5 Pengobatan Diare Paling Efektif

Thursday, January 11, 2018
Advertisement
Diare

Semua orang pernah mengalami diare. Diare sendiri seringkali merupakan cara tubuh untuk mengatasi gangguan pada sistem pencernaan. Gejala khas diare adalah tinja encer, BAB sering, dan sakit perut.

Diare yang berlangsung kurang dari 2 minggu, disebut diare akut yang penyebabnya bisa bermacam-macam, seperti:
  • Infeksi bakteri
  • Infeksi virus
  • Keracunan makanan
  • Mengonsumsi antibiotik
  • Mengonsumsi air yang terkontaminasi oleh zat-zat infeksius.

Diare sering terjadi pada anak kecil, dan banyak yang disebabkan oleh virus. Diare pada saat bepergian juga bisa terjadi apabila bepergian ke daerah dengan sanitasi buruk. Makanan yang tidak disimpan atau dimasak dengan benar juga dapat menyebabkan keracunan makanan akibat bakteri yang terkandung di dalamnya.

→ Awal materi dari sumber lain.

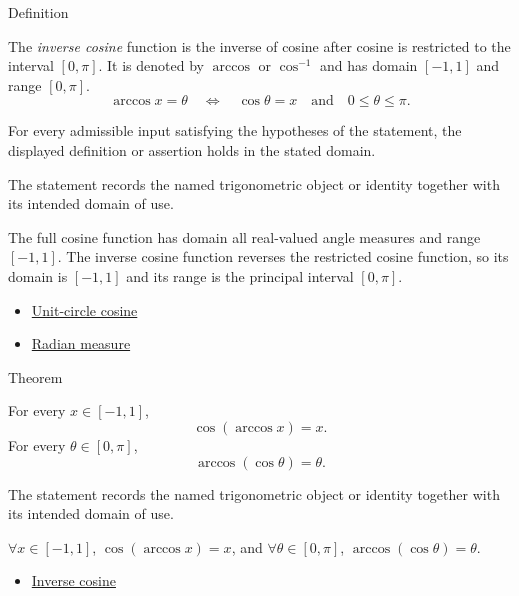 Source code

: 

\begin{definitionbox}{Definition}
\begin{definition}
\label{def:inverse-cosine}
The \emph{inverse cosine} function is the inverse of cosine after cosine is
restricted to the interval $[0,\pi]$. It is denoted by $\arccos$ or
$\cos^{-1}$ and has domain $[-1,1]$ and range $[0,\pi]$.
\[
  \arccos x=\theta
  \quad\Longleftrightarrow\quad
  \cos\theta=x
  \quad\text{and}\quad
  0\leq\theta\leq\pi.
\]
\end{definition}
\end{definitionbox}
\begin{remark*}
For every admissible input satisfying the hypotheses of the statement, the
displayed definition or assertion holds in the stated domain.
\end{remark*}

\begin{remark*}[Interpretation]
The statement records the named trigonometric object or identity together with
its intended domain of use.
\end{remark*}

\begin{remark*}
The full cosine function has domain all real-valued angle measures and range
$[-1,1]$. The inverse cosine function reverses the restricted cosine function,
so its domain is $[-1,1]$ and its range is the principal interval $[0,\pi]$.
\end{remark*}
\begin{dependencies}
\begin{itemize}
  \item \hyperref[def:unit-circle-cosine]{Unit-circle cosine}
  \item \hyperref[def:radian-measure]{Radian measure}
\end{itemize}
\end{dependencies}

\begin{theorembox}{Theorem}
\begin{theorem}
\label{thm:inverse-cosine-identities}
For every $x\in[-1,1]$,
\[
  \cos(\arccos x)=x.
\]
For every $\theta\in[0,\pi]$,
\[
  \arccos(\cos\theta)=\theta.
\]
\end{theorem}
\end{theorembox}
\begin{remark*}[Interpretation]
The statement records the named trigonometric object or identity together with
its intended domain of use.
\end{remark*}

\begin{remark*}
$\forall x\in[-1,1]$, $\cos(\arccos x)=x$, and
$\forall \theta\in[0,\pi]$, $\arccos(\cos\theta)=\theta$.
\end{remark*}
\begin{dependencies}
\begin{itemize}
  \item \hyperref[def:inverse-cosine]{Inverse cosine}
\end{itemize}
\end{dependencies}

Apa saja langkah-langkah tepat untuk mengatasi diare? Di bawah ini adalah lima cara yang paling efektif untuk mengatasi diare.

1. Hidrasi

Ketika Anda diare, hidrasi sangatlah penting. Pada anak kecil dan orang yang sudah tua, dehidrasi akibat diare bisa berakibat fatal. Pada bayi yang sedang diare, ASI atau susu formula sejatinya tetap dilanjutkan, kecuali jika susu formula lah yang menjadi penyebab. Produk-produk larutan hidrasi anak yang tersedia saat ini merupakan pilihan yang baik untuk mengatasi diare. Larutan hidrasi ini mampu menanggulangi dehidrasi ringan hingga sedang akibat diare atau muntah.

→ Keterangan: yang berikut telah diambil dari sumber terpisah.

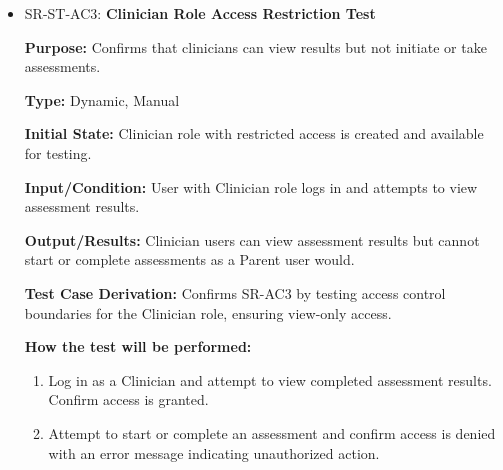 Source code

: \documentclass[12pt, titlepage]{article}
\begin{document}
\begin{itemize}
  \item SR-ST-AC3: \textbf{Clinician Role Access Restriction Test}
  \begin{mdframed}[linewidth=0.5mm]
      \textbf{Purpose:} Confirms that clinicians can view results but not initiate or take assessments. \par
      \textbf{Type:} Dynamic, Manual \par
      \textbf{Initial State:} Clinician role with restricted access is created and available for testing. \par
      \textbf{Input/Condition:} User with Clinician role logs in and attempts to view assessment results. \par
      \textbf{Output/Results:} Clinician users can view assessment results but cannot start or complete assessments as a Parent user would. \par
      \textbf{Test Case Derivation:} Confirms SR-AC3 by testing access control boundaries for the Clinician role, ensuring view-only access. \par
      \textbf{How the test will be performed:}
      \begin{enumerate}[noitemsep]
        \item Log in as a Clinician and attempt to view completed assessment results. Confirm access is granted.
        \item Attempt to start or complete an assessment and confirm access is denied with an error message indicating unauthorized action.
      \end{enumerate}
  \end{mdframed}


\end{itemize}
\end{document}
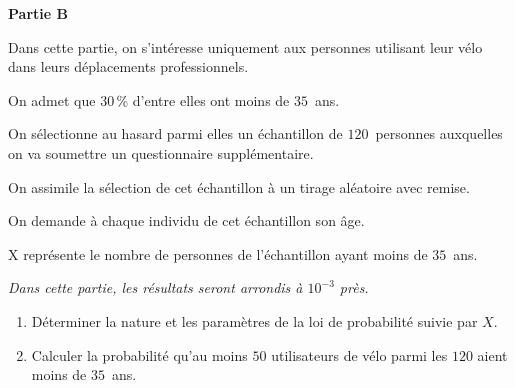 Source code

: \textbf{Partie B}

\medskip

Dans cette partie, on s'intéresse uniquement aux personnes utilisant leur vélo dans leurs déplacements professionnels.

\medskip

On admet que 30\,\% d'entre elles ont moins de $35$~ans.

On sélectionne au hasard parmi elles un échantillon de $120$~personnes auxquelles on va soumettre un questionnaire supplémentaire. 

On assimile la sélection de cet échantillon à un tirage aléatoire avec remise.

\medskip

On demande à chaque individu de cet échantillon son âge.

\medskip

X représente le nombre de personnes de l'échantillon ayant moins de $35$~ans.

\medskip

\emph{Dans cette partie, les résultats seront arrondis à $10^{-3}$ près.}

\begin{enumerate}
	\item Déterminer la nature et les paramètres de la loi de probabilité suivie par $X$.
	\item Calculer la probabilité qu'au moins $50$ utilisateurs de vélo parmi les $120$ aient moins de $35$~ans.
\end{enumerate}
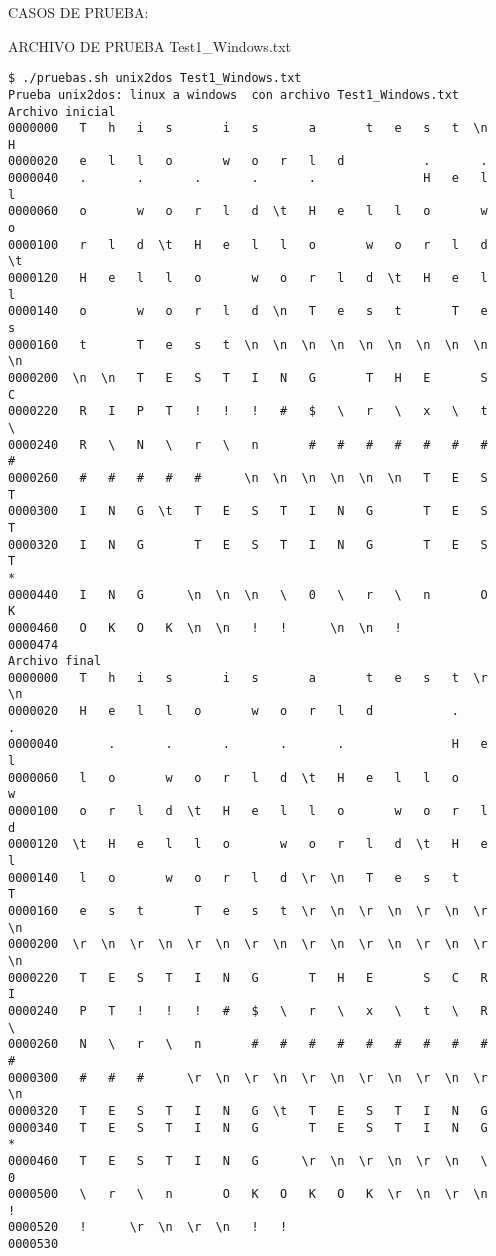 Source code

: \documentclass[titlepage,a4paper]{article}
\begin{document}
CASOS DE PRUEBA:

ARCHIVO DE PRUEBA Test1_Windows.txt
\begin{lstlisting}
$ ./pruebas.sh unix2dos Test1_Windows.txt 
Prueba unix2dos: linux a windows  con archivo Test1_Windows.txt
Archivo inicial
0000000   T   h   i   s       i   s       a       t   e   s   t  \n   H
0000020   e   l   l   o       w   o   r   l   d           .       .    
0000040   .       .       .       .       .               H   e   l   l
0000060   o       w   o   r   l   d  \t   H   e   l   l   o       w   o
0000100   r   l   d  \t   H   e   l   l   o       w   o   r   l   d  \t
0000120   H   e   l   l   o       w   o   r   l   d  \t   H   e   l   l
0000140   o       w   o   r   l   d  \n   T   e   s   t       T   e   s
0000160   t       T   e   s   t  \n  \n  \n  \n  \n  \n  \n  \n  \n  \n
0000200  \n  \n   T   E   S   T   I   N   G       T   H   E       S   C
0000220   R   I   P   T   !   !   !   #   $   \   r   \   x   \   t   \
0000240   R   \   N   \   r   \   n       #   #   #   #   #   #   #   #
0000260   #   #   #   #   #      \n  \n  \n  \n  \n  \n   T   E   S   T
0000300   I   N   G  \t   T   E   S   T   I   N   G       T   E   S   T
0000320   I   N   G       T   E   S   T   I   N   G       T   E   S   T
*
0000440   I   N   G      \n  \n  \n   \   0   \   r   \   n       O   K
0000460   O   K   O   K  \n  \n   !   !      \n  \n   !
0000474
Archivo final
0000000   T   h   i   s       i   s       a       t   e   s   t  \r  \n
0000020   H   e   l   l   o       w   o   r   l   d           .       .
0000040       .       .       .       .       .               H   e   l
0000060   l   o       w   o   r   l   d  \t   H   e   l   l   o       w
0000100   o   r   l   d  \t   H   e   l   l   o       w   o   r   l   d
0000120  \t   H   e   l   l   o       w   o   r   l   d  \t   H   e   l
0000140   l   o       w   o   r   l   d  \r  \n   T   e   s   t       T
0000160   e   s   t       T   e   s   t  \r  \n  \r  \n  \r  \n  \r  \n
0000200  \r  \n  \r  \n  \r  \n  \r  \n  \r  \n  \r  \n  \r  \n  \r  \n
0000220   T   E   S   T   I   N   G       T   H   E       S   C   R   I
0000240   P   T   !   !   !   #   $   \   r   \   x   \   t   \   R   \
0000260   N   \   r   \   n       #   #   #   #   #   #   #   #   #   #
0000300   #   #   #      \r  \n  \r  \n  \r  \n  \r  \n  \r  \n  \r  \n
0000320   T   E   S   T   I   N   G  \t   T   E   S   T   I   N   G    
0000340   T   E   S   T   I   N   G       T   E   S   T   I   N   G    
*
0000460   T   E   S   T   I   N   G      \r  \n  \r  \n  \r  \n   \   0
0000500   \   r   \   n       O   K   O   K   O   K  \r  \n  \r  \n   !
0000520   !      \r  \n  \r  \n   !   !
0000530



\end{lstlisting}
\end{document}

Penelitian menunjukkan bahwa orang dewasa yang mengonsumsi larutan hidrasi ini ketika diare ringan, maka sama efektifnya seperti pada anak-anak. Sedangkan, alkohol, soda, minuman berkarbonasi, dan kafein tidak boleh digunakan untuk hidrasi, karena dapat memperburuk diare itu sendiri.

2. Probiotik

Probiotik adalah sumber dari bakteri baik yang hidup dan bekerja di saluran pencernaan untuk menciptakan kondisi lingkungan usus yang sehat. Probiotik pada dasarnya adalah mikroorganisme hidup yang ada pada makanan tertentu, seperti:
  • Keju lunak
  • Coklat hitam
  • Zaitun hijau
  • Tempe
  • Yogurt.
Ada juga probiotik dalam bentuk bubuk atau pil.

Untuk kenormalan fungsi sistem pencernaan, bakteri baik akan dibutuhkan. Bakteri baik ini memainkan peran penting dalam melindungi usus terhadap infeksi. Bila keseimbangan sistem pencernaan Anda terganggu akibat mengonsumsi antibiotik atau karena banyaknya bakteri atau virus jahat, maka Anda bisa kena diare. Probiotik akan membantu mengembalikan keseimbangan bakteri di usus ketika seseorang diare.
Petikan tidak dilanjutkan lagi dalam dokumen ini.